- _Task description_:
Nothing in the records may change when you print them out again.

Saved entries:
────
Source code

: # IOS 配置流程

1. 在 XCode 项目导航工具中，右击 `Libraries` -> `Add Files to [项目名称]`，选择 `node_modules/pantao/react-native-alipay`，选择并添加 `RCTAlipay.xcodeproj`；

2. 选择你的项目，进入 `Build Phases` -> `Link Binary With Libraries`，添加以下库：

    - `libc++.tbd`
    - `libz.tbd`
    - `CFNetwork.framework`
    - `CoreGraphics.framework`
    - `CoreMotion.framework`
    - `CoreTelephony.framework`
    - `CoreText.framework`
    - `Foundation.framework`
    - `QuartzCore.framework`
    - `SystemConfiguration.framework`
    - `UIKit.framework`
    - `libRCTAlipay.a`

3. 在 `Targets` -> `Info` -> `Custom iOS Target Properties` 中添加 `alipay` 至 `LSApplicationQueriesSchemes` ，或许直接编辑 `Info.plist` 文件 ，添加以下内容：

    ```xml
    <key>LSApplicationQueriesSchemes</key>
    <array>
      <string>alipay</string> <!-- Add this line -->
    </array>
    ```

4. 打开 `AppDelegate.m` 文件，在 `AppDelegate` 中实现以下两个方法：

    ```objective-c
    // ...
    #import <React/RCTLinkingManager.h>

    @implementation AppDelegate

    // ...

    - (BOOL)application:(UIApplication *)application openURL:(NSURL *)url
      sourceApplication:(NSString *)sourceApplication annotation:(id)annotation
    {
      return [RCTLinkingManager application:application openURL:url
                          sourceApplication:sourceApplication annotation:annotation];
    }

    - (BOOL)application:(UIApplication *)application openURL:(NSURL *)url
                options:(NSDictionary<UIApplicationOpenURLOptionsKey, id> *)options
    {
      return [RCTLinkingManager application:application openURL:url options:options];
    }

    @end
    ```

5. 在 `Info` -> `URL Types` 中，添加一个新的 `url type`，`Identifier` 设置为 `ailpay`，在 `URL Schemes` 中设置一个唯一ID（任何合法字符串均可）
────
- _Solution to this problem_:
Source code

: # IOS 配置流程

1. 在 XCode 项目导航工具中，右击 `Libraries` -> `Add Files to [项目名称]`，选择 `node_modules/pantao/react-native-alipay`，选择并添加 `RCTAlipay.xcodeproj`；

2. 选择你的项目，进入 `Build Phases` -> `Link Binary With Libraries`，添加以下库：

    - `libc++.tbd`
    - `libz.tbd`
    - `CFNetwork.framework`
    - `CoreGraphics.framework`
    - `CoreMotion.framework`
    - `CoreTelephony.framework`
    - `CoreText.framework`
    - `Foundation.framework`
    - `QuartzCore.framework`
    - `SystemConfiguration.framework`
    - `UIKit.framework`
    - `libRCTAlipay.a`

3. 在 `Targets` -> `Info` -> `Custom iOS Target Properties` 中添加 `alipay` 至 `LSApplicationQueriesSchemes` ，或许直接编辑 `Info.plist` 文件 ，添加以下内容：

    ```xml
    <key>LSApplicationQueriesSchemes</key>
    <array>
      <string>alipay</string> <!-- Add this line -->
    </array>
    ```

4. 打开 `AppDelegate.m` 文件，在 `AppDelegate` 中实现以下两个方法：

    ```objective-c
    // ...
    #import <React/RCTLinkingManager.h>

    @implementation AppDelegate

    // ...

    - (BOOL)application:(UIApplication *)application openURL:(NSURL *)url
      sourceApplication:(NSString *)sourceApplication annotation:(id)annotation
    {
      return [RCTLinkingManager application:application openURL:url
                          sourceApplication:sourceApplication annotation:annotation];
    }

    - (BOOL)application:(UIApplication *)application openURL:(NSURL *)url
                options:(NSDictionary<UIApplicationOpenURLOptionsKey, id> *)options
    {
      return [RCTLinkingManager application:application openURL:url options:options];
    }

    @end
    ```

5. 在 `Info` -> `URL Types` 中，添加一个新的 `url type`，`Identifier` 设置为 `ailpay`，在 `URL Schemes` 中设置一个唯一ID（任何合法字符串均可）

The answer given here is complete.